Work request :: Look through the records below and collect all lines that hold the string "return".

Entries provided ::
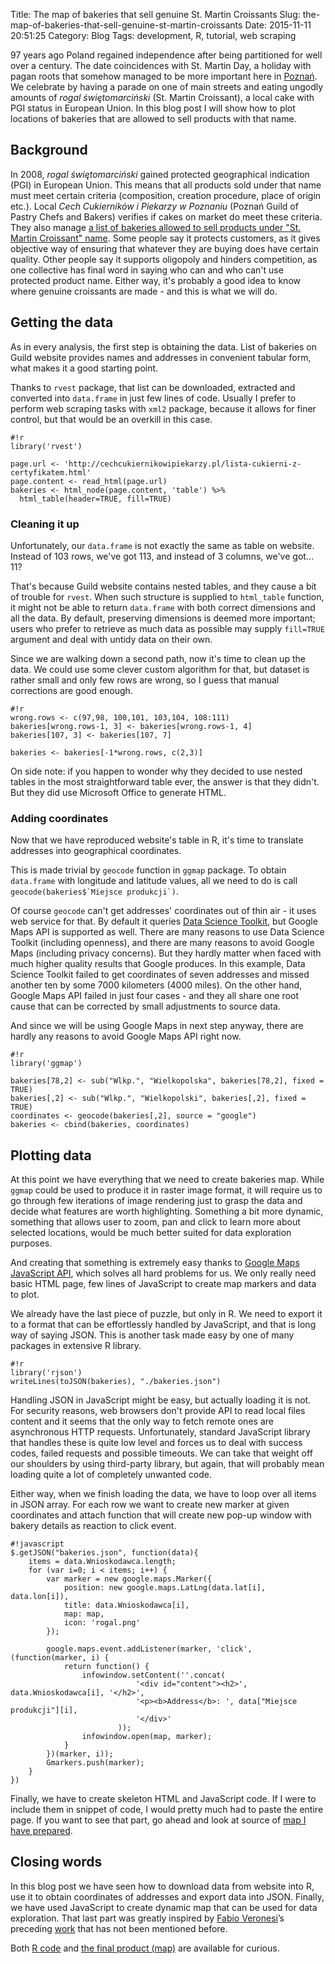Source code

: Title: The map of bakeries that sell genuine St. Martin Croissants
Slug: the-map-of-bakeries-that-sell-genuine-st-martin-croissants
Date: 2015-11-11 20:51:25
Category: Blog
Tags: development, R, tutorial, web scraping

97 years ago Poland regained independence after being partitioned for well over a century. The date coincidences with St. Martin Day, a holiday with pagan roots that somehow managed to be more important here in [Poznań](https://en.wikipedia.org/wiki/Pozna%C5%84). We celebrate by having a parade on one of main streets and eating ungodly amounts of *rogal świętomarciński* (St. Martin Croissant), a local cake with PGI status in European Union. In this blog post I will show how to plot locations of bakeries that are allowed to sell products with that name.
<!-- more -->

## Background

In 2008, *rogal świętomarciński* gained protected geographical indication (PGI) in European Union. This means that all products sold under that name must meet certain criteria (composition, creation procedure, place of origin etc.). Local *Cech Cukierników i Piekarzy w Poznaniu* (Poznań Guild of Pastry Chefs and Bakers) verifies if cakes on market do meet these criteria. They also manage [a list of bakeries allowed to sell products under "St. Martin Croissant" name](http://cechcukiernikowipiekarzy.pl/lista-cukierni-z-certyfikatem.html). Some people say it protects customers, as it gives objective way of ensuring that whatever they are buying does have certain quality. Other people say it supports oligopoly and hinders competition, as one collective has final word in saying who can and who can't use protected product name. Either way, it's probably a good idea to know where genuine croissants are made - and this is what we will do.

## Getting the data

As in every analysis, the first step is obtaining the data. List of bakeries on Guild website provides names and addresses in convenient tabular form, what makes it a good starting point.

Thanks to `rvest` package, that list can be downloaded, extracted and converted into `data.frame` in just few lines of code. Usually I prefer to perform web scraping tasks with `xml2` package, because it allows for finer control, but that would be an overkill in this case.

	#!r
	library('rvest')
	
    page.url <- 'http://cechcukiernikowipiekarzy.pl/lista-cukierni-z-certyfikatem.html'
    page.content <- read_html(page.url)
    bakeries <- html_node(page.content, 'table') %>% 
      html_table(header=TRUE, fill=TRUE)


### Cleaning it up

Unfortunately, our `data.frame` is not exactly the same as table on website. Instead of 103 rows, we've got 113, and instead of 3 columns, we've got… 11?

That's because Guild website contains nested tables, and they cause a bit of trouble for `rvest`. When such structure is supplied to `html_table` function, it might not be able to return `data.frame` with both correct dimensions and all the data. By default, preserving dimensions is deemed more important; users who prefer to retrieve as much data as possible may supply `fill=TRUE` argument and deal with untidy data on their own.

Since we are walking down a second path, now it's time to clean up the data. We could use some clever custom algorithm for that, but dataset is rather small and only few rows are wrong, so I guess that manual corrections are good enough.

    #!r
    wrong.rows <- c(97,98, 100,101, 103,104, 108:111)
    bakeries[wrong.rows-1, 3] <- bakeries[wrong.rows-1, 4]
    bakeries[107, 3] <- bakeries[107, 7]
    
    bakeries <- bakeries[-1*wrong.rows, c(2,3)]

On side note: if you happen to wonder why they decided to use nested tables in the most straightforward table ever, the answer is that they didn't. But they did use Microsoft Office to generate HTML. 

### Adding coordinates

Now that we have reproduced website's table in R, it's time to translate addresses into geographical coordinates.

This is made trivial by `geocode` function in `ggmap` package. To obtain `data.frame` with longitude and latitude values, all we need to do is call ``geocode(bakeries$`Miejsce produkcji`)``.

Of course `geocode` can't get addresses' coordinates out of thin air - it uses web service for that. By default it queries 
[Data Science Toolkit](http://www.datasciencetoolkit.org/), but Google Maps API is supported as well.
There are many reasons to use Data Science Toolkit (including openness), and there are many reasons to avoid Google Maps (including privacy concerns). But they hardly matter when faced with much higher quality results that Google produces. In this example, Data Science Toolkit failed to get coordinates of seven addresses and missed another ten by some 7000 kilometers (4000 miles). On the other hand, Google Maps API failed in just four cases - and they all share one root cause that can be corrected by small adjustments to source data.

And since we will be using Google Maps in next step anyway, there are hardly any reasons to avoid Google Maps API right now.

    #!r
    library('ggmap')
    
    bakeries[78,2] <- sub("Wlkp.", "Wielkopolska", bakeries[78,2], fixed = TRUE)
    bakeries[,2] <- sub("Wlkp.", "Wielkopolski", bakeries[,2], fixed = TRUE)
    coordinates <- geocode(bakeries[,2], source = "google")
    bakeries <- cbind(bakeries, coordinates)

## Plotting data

At this point we have everything that we need to create bakeries map. While `ggmap` could be used to produce it in raster image format, it will require us to go through few iterations of image rendering just to grasp the data and decide what features are worth highlighting. Something a bit more dynamic, something that allows user to zoom, pan and click to learn more about selected locations, would be much better suited for data exploration purposes.

And creating that something is extremely easy thanks to [Google Maps JavaScript API](https://developers.google.com/maps/documentation/javascript/), which solves all hard problems for us. We only really need basic HTML page, few lines of JavaScript to create map markers and data to plot.

We already have the last piece of puzzle, but only in R. We need to export it to a format that can be effortlessly handled by JavaScript, and that is long way of saying JSON. This is another task made easy by one of many packages in extensive R library.

    #!r
    library('rjson')
    writeLines(toJSON(bakeries), "./bakeries.json")

Handling JSON in JavaScript might be easy, but actually loading it is not. For security reasons, web browsers don't provide API to read local files content and it seems that the only way to fetch remote ones are asynchronous HTTP requests. Unfortunately, standard JavaScript library that handles these is quite low level and forces us to deal with success codes, failed requests and possible timeouts. We can take that weight off our shoulders by using third-party library, but again, that will probably mean loading quite a lot of completely unwanted code.

Either way, when we finish loading the data, we have to loop over all items in JSON array. For each row we want to create new marker at given coordinates and attach function that will create new pop-up window with bakery details as reaction to click event.

    #!javascript
    $.getJSON("bakeries.json", function(data){
    	items = data.Wnioskodawca.length;
    	for (var i=0; i < items; i++) {
    		var marker = new google.maps.Marker({
    			position: new google.maps.LatLng(data.lat[i], data.lon[i]),
    			title: data.Wnioskodawca[i],
    			map: map,
    			icon: 'rogal.png'
    		});
    
    		google.maps.event.addListener(marker, 'click', (function(marker, i) {
    			return function() {
    				infowindow.setContent(''.concat(
    							'<div id="content"><h2>', data.Wnioskodawca[i], '</h2>',
    							'<p><b>Address</b>: ', data["Miejsce produkcji"][i],
    							'</div>'
    						));
    				infowindow.open(map, marker);
    			}
    		})(marker, i));
    		Gmarkers.push(marker);
    	}
    })

Finally, we have to create skeleton HTML and JavaScript code. If I were to include them in snippet of code, I would pretty much had to paste the entire page. If you want to see that part, go ahead and look at source of [map I have prepared]({static}bakeries-map/index.htm).

## Closing words

In this blog post we have seen how to download data from website into R, use it to obtain coordinates of addresses and export data into JSON. Finally, we have used JavaScript to create dynamic map that can be used for data exploration. That last part was greatly inspired by [Fabio Veronesi](http://r-video-tutorial.blogspot.com/)’s preceding [work](http://r-video-tutorial.blogspot.com/2015/05/live-earthquake-map-with-shiny-and.html) that has not been mentioned before.

Both [R code]({static}bakeries-map/transform-data.R) and [the final product (map)]({static}bakeries-map/index.htm) are available for curious.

Result for this exercise ::
That's because Guild website contains nested tables, and they cause a bit of trouble for `rvest`. When such structure is supplied to `html_table` function, it might not be able to return `data.frame` with both correct dimensions and all the data. By default, preserving dimensions is deemed more important; users who prefer to retrieve as much data as possible may supply `fill=TRUE` argument and deal with untidy data on their own.
    			return function() {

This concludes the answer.